= SOURCE INFORMATION =

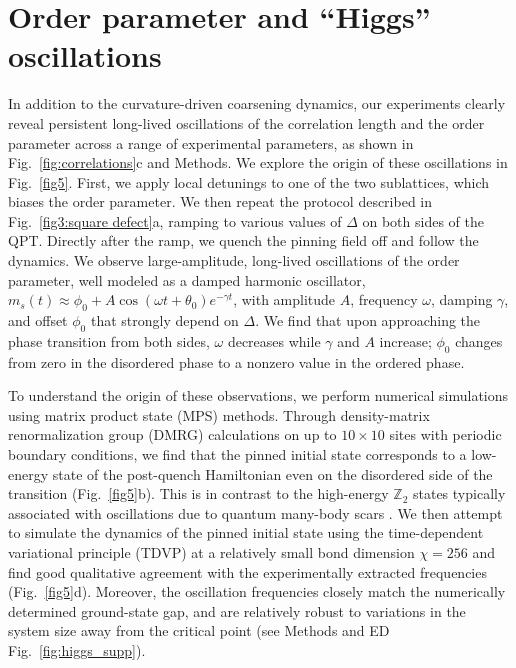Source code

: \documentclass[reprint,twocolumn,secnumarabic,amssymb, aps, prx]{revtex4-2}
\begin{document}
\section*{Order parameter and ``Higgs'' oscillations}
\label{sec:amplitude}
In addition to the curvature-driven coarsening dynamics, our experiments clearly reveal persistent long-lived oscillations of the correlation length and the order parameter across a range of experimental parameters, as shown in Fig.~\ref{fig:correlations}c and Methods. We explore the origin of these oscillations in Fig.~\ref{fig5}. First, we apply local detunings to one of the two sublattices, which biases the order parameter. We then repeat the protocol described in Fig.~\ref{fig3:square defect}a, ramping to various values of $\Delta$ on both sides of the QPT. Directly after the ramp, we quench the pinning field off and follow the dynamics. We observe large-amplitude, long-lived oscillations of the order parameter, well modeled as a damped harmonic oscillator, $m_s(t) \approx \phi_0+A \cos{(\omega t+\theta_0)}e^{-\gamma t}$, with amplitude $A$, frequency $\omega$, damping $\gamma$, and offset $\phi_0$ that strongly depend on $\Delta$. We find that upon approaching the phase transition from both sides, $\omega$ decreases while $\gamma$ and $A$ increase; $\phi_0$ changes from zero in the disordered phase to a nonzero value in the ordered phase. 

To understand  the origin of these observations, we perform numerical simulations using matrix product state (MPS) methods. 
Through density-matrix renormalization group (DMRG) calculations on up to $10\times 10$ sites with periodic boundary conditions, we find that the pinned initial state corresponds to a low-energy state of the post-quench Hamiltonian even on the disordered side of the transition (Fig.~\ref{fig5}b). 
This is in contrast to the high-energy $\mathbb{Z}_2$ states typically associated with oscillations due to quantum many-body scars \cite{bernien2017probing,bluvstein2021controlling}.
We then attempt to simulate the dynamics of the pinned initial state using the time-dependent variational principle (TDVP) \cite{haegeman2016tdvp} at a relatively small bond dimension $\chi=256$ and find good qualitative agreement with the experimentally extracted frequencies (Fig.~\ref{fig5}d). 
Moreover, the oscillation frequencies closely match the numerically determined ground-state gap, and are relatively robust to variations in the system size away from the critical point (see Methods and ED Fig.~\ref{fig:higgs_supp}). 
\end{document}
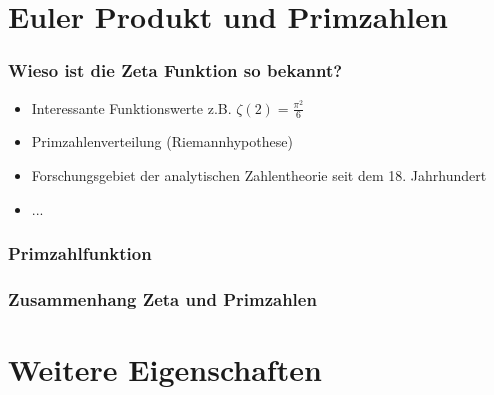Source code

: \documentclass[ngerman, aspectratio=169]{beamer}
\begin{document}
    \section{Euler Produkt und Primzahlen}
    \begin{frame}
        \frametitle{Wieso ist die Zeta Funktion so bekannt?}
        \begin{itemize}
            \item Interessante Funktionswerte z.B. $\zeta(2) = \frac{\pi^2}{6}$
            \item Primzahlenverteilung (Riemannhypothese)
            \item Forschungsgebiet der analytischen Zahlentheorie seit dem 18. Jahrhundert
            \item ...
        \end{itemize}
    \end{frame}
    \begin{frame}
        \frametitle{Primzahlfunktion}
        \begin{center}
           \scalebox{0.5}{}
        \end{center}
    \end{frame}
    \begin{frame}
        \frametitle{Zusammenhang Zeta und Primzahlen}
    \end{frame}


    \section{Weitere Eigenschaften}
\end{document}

= EXERCISE BRIEF =
Return the material exactly as given above, picture-free.

= ANSWER TO THIS PROBLEM =
Source code

: \documentclass[reprint,twocolumn,secnumarabic,amssymb, aps, prx]{revtex4-2}
\begin{document}
\section*{Order parameter and ``Higgs'' oscillations}
\label{sec:amplitude}
In addition to the curvature-driven coarsening dynamics, our experiments clearly reveal persistent long-lived oscillations of the correlation length and the order parameter across a range of experimental parameters, as shown in Fig.~\ref{fig:correlations}c and Methods. We explore the origin of these oscillations in Fig.~\ref{fig5}. First, we apply local detunings to one of the two sublattices, which biases the order parameter. We then repeat the protocol described in Fig.~\ref{fig3:square defect}a, ramping to various values of $\Delta$ on both sides of the QPT. Directly after the ramp, we quench the pinning field off and follow the dynamics. We observe large-amplitude, long-lived oscillations of the order parameter, well modeled as a damped harmonic oscillator, $m_s(t) \approx \phi_0+A \cos{(\omega t+\theta_0)}e^{-\gamma t}$, with amplitude $A$, frequency $\omega$, damping $\gamma$, and offset $\phi_0$ that strongly depend on $\Delta$. We find that upon approaching the phase transition from both sides, $\omega$ decreases while $\gamma$ and $A$ increase; $\phi_0$ changes from zero in the disordered phase to a nonzero value in the ordered phase. 

To understand  the origin of these observations, we perform numerical simulations using matrix product state (MPS) methods. 
Through density-matrix renormalization group (DMRG) calculations on up to $10\times 10$ sites with periodic boundary conditions, we find that the pinned initial state corresponds to a low-energy state of the post-quench Hamiltonian even on the disordered side of the transition (Fig.~\ref{fig5}b). 
This is in contrast to the high-energy $\mathbb{Z}_2$ states typically associated with oscillations due to quantum many-body scars \cite{bernien2017probing,bluvstein2021controlling}.
We then attempt to simulate the dynamics of the pinned initial state using the time-dependent variational principle (TDVP) \cite{haegeman2016tdvp} at a relatively small bond dimension $\chi=256$ and find good qualitative agreement with the experimentally extracted frequencies (Fig.~\ref{fig5}d). 
Moreover, the oscillation frequencies closely match the numerically determined ground-state gap, and are relatively robust to variations in the system size away from the critical point (see Methods and ED Fig.~\ref{fig:higgs_supp}). 
\end{document}
Source code

: \documentclass[ngerman, aspectratio=169]{beamer}
\begin{document}
    \section{Euler Produkt und Primzahlen}
    \begin{frame}
        \frametitle{Wieso ist die Zeta Funktion so bekannt?}
        \begin{itemize}
            \item Interessante Funktionswerte z.B. $\zeta(2) = \frac{\pi^2}{6}$
            \item Primzahlenverteilung (Riemannhypothese)
            \item Forschungsgebiet der analytischen Zahlentheorie seit dem 18. Jahrhundert
            \item ...
        \end{itemize}
    \end{frame}
    \begin{frame}
        \frametitle{Primzahlfunktion}
        \begin{center}
           \scalebox{0.5}{}
        \end{center}
    \end{frame}
    \begin{frame}
        \frametitle{Zusammenhang Zeta und Primzahlen}
    \end{frame}


    \section{Weitere Eigenschaften}
\end{document}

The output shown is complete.